Best Interests Of The Child
When it comes to child custody, it is important to remember that it isn't personal. A court will do what is in the best interest of your child, even if that makes you unhappy. If you are negotiating child custody terms on your own, you should keep this in mind and make sure you are putting your child's needs first.
Types Of Child Custody
There are two main types of child custody that you should consider when making this arrangement with your ex - physical custody and legal custody. What's more, full custody and joint custody can be awarded when it comes to physical and legal custody. Physical custody refers to where your child will live once the divorce is finalized. If you and your spouse are awarded joint physical custody, this means that your child will be allowed to live with you for part of the year, and your ex for the other part of the year. Physical custody plans can differ depending on your situation.

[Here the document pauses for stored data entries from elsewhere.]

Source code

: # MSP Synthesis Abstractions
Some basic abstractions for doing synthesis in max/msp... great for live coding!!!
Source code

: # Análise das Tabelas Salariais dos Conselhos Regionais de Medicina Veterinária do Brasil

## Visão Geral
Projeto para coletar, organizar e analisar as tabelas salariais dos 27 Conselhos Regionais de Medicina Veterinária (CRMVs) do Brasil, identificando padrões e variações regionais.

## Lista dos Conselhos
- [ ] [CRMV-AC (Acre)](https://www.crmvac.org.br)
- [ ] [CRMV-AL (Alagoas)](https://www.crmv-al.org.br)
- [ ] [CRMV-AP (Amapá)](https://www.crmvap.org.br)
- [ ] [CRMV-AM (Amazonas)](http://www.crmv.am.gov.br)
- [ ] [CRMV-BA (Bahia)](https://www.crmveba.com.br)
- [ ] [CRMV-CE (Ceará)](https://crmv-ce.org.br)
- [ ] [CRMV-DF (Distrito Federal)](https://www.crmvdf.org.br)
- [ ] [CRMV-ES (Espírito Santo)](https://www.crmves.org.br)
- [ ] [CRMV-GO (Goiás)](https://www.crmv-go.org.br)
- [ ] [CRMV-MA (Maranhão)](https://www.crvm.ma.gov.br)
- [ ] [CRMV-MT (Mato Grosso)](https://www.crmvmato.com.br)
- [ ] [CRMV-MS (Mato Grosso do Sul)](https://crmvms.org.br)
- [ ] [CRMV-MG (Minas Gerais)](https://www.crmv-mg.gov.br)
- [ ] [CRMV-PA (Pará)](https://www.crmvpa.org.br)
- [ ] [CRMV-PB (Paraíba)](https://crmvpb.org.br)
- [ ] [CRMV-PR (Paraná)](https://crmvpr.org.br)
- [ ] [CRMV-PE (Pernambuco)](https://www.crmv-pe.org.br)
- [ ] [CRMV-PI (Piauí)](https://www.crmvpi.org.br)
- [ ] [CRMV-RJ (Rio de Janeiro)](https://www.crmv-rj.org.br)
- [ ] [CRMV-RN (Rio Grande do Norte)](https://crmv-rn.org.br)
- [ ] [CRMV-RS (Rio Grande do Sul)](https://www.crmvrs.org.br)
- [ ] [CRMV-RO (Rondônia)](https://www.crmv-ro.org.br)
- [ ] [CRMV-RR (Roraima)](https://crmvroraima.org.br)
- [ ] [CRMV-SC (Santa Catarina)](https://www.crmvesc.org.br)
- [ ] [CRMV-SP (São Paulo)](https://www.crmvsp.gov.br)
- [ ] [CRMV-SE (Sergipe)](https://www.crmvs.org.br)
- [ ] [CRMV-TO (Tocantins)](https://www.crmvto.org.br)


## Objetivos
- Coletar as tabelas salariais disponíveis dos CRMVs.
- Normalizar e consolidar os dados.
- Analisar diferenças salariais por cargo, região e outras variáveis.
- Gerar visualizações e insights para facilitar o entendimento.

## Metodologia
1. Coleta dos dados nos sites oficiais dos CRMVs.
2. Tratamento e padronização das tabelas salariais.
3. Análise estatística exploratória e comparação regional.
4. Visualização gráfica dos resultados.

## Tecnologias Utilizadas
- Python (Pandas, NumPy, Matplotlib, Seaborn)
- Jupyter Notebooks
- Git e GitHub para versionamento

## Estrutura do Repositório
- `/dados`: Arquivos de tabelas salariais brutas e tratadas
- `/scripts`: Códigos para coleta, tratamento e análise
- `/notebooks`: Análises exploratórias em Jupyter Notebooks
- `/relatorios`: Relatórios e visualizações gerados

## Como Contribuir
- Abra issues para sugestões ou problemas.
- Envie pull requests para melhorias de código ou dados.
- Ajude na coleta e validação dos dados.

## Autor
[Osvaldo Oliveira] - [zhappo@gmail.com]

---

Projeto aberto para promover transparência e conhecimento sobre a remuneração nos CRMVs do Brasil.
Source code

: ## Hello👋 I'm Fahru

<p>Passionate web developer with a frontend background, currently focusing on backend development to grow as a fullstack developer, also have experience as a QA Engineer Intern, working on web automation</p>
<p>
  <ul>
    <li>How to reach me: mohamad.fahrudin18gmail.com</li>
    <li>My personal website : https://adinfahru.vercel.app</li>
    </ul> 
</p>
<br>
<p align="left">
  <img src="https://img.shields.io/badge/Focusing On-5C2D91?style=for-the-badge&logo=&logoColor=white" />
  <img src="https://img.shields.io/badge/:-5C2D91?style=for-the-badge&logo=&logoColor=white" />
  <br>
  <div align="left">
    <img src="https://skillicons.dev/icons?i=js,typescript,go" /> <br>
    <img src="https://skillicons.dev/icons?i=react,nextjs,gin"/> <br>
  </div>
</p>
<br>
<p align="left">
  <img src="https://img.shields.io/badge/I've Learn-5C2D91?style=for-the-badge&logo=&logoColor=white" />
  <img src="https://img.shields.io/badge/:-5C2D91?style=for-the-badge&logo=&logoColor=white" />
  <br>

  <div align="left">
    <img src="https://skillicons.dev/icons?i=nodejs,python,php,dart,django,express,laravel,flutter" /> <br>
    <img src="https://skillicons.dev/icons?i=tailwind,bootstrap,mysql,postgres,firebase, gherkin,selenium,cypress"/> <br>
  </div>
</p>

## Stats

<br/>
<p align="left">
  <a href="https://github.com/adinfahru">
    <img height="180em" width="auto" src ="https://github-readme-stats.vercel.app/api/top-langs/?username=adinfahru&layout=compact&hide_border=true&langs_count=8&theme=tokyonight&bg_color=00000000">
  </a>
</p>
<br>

- For example, your child might stay with you during the week and your ex on the weekends. Or, your child might live with your ex during the school year and you over the summer. There are many different ways to work out joint physical custody, and our child custody lawyer can help. If sole or full physical custody is given to one parent, this means that the child will live exclusively with him or her.
- The other type of custody, legal custody, refers to the ability to make legal decisions when it comes to your child. If you and your ex share legal custody, you will both have a say in things such as your child's medical treatment, education, religion, etc. If legal custody is only awarded to one parent, that parent will have full say over legal decisions that need to be made for the child.
- The state of Connecticut defaults to joint custody when it comes to children in divorce. This is because the state recognizes the importance of a child growing up knowing both parents. For sole custody to be awarded to one parent, that parent will have to prove why the other parent should lose custody. If you want sole custody of your child, you will have to prove that your child's other parent is not fit to be a parent and that he or she has harmed your child in some way - be it physically, emotionally or sexually. Only if abuse or neglect is proven will the state award custody to one parent.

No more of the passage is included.